Por Felipe Guarnieri, delegado sindical da estação Santa Cruz, e Marília Rocha

Num artigo intitulado “A verdade sobre a heróica greve dos metroviários de São Paulo” o presidente do Sindicato dos Metroviários e militante do PSTU/LIT, Altino, polemiza com o que diz ser as posições da LER-QI sobre a greve. Diz que somos um “pequeno grupo na categoria”, mas “respondeu” nosso balanço porque somos dezenas junto a independentes no Metroviários pela Base (MPB) e influenciamos outras centenas, que apesar da derrota estão tirando conclusões pela esquerda da greve, construindo uma alternativa combativa e classista. No site da LIT o texto está na capa. O PSTU quer encobrir para a esquerda internacional sua incapacidade de dirigir a greve dos metroviários para transformá-la numa “batalha de classe”. Mas no site do PSTU não se encontra.

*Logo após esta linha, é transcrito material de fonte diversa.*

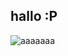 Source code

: ## hallo :P
![aaaaaaa](https://cdn.discordapp.com/attachments/647888279970250762/1071098670595969044/sprigatito.jpg)

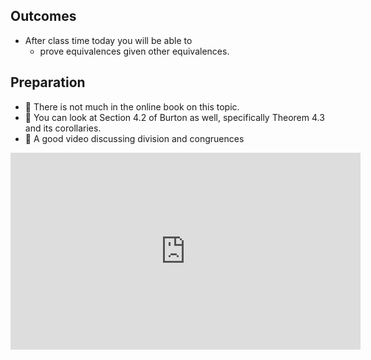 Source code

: ## Outcomes

* After class time today you will be able to
    * prove equivalences given other equivalences.

## Preparation

* 💾 There is not much in the online book on this topic.
* 📖 You can look at Section 4.2 of Burton as well, specifically Theorem 4.3 and its corollaries.
* 🎥 A good video discussing division and congruences

<iframe width="560" height="315" src="https://www.youtube.com/embed/_ge1zGADmWY" title="YouTube video player" frameborder="0" allow="accelerometer; autoplay; clipboard-write; encrypted-media; gyroscope; picture-in-picture; web-share" allowfullscreen></iframe>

Os metroviários do PSTU nem difundem esse artigo. Sabem que essas posições, que parecem terem sido escritas por alguém de fora da categoria, são indefensáveis na base (e para quem acompanhou a greve) e só aumentaria o rechaço ao balanço “vitorioso” do PSTU e as acusações morais que nos faz. O PSTU é a organização do movimento trotskista internacional que bateu todos os recordes em acusar as outras de “problemas morais”, “calúnias” e “mentiras” para esconder a falta de argumentos. Por compreender o que diz Trotsky de que “O centrismo se utiliza do moralismo patético para ocultar sua nulidade ideológica; não compreende que a moral revolucionária se forja unicamente em base a uma doutrina e e a uma política revolucionária ”, não vamos insistir na tentativa de convencer o PSTU a mudar esse método impotente que já faz parte de seu DNA. Não vamos retomar aqui nosso balanço que chamamos a conhecer, apenas responder as colocações infelizes de Altino/PSTU.

Uma concepção burocrática de unidade das lutas

Altino afirma que buscaram unificar as lutas porque a CSP-Conlutas realizou o Encontro “Na Copa vai ter Luta”. Nos critica por uma suposta “calúnia” de que defendiam a greve dia 10/6, mas não diz que o argumento contra a nossa proposta de fazer a greve junto com os rodoviários de SP e quando os ferroviários ainda estavam em campanha, era de chegar o mais próximo possível da Copa, porque “Na Copa vai ter luta” (um movimento com objetivos eleitoreiros). Toma o fato de que foram obrigados pela base (junto ã maioria da diretoria) a adiantar a greve para o dia 5/4 em uma comprovação da suposta “calúnia”. Falam que participaram de várias greves, como se isso em si mesmo fosse unificar. Essa é a concepção: unificação por cima, de aparatos, de moções, notas e dirigentes de categorias que vão ás assembleias “prestar solidariedade”. Os sindicatos que o PSTU dirige não conseguiram dar um apoio distinto da burocracia da UGT (que tinha acabado de trair os rodoviários de SP), CUT, Força Sindical, CTB, entre outras, que vinham na nossa assembleia “apoiar” e Altino alimentou ilusão de que iam fazer uma “greve geral” em nossa defesa. Nenhuma unificação real, nenhuma ação que envolva ao menos trabalhadores de vanguarda a partir das bases. O PSTU não consegue explicar porque a única categoria da CSP-Conlutas que teve iniciativas de base foram os trabalhadores da USP, através de Sintusp, onde a LER-QI atua como ala minoritária. Ali demos um exemplo do que é para nós unificação das lutas. Pior é o fato que sequer a Juventude do PSTU foi nos vários atos de rua que organizamos a partir da Juventude ás Ruas e do Pão e Rosas.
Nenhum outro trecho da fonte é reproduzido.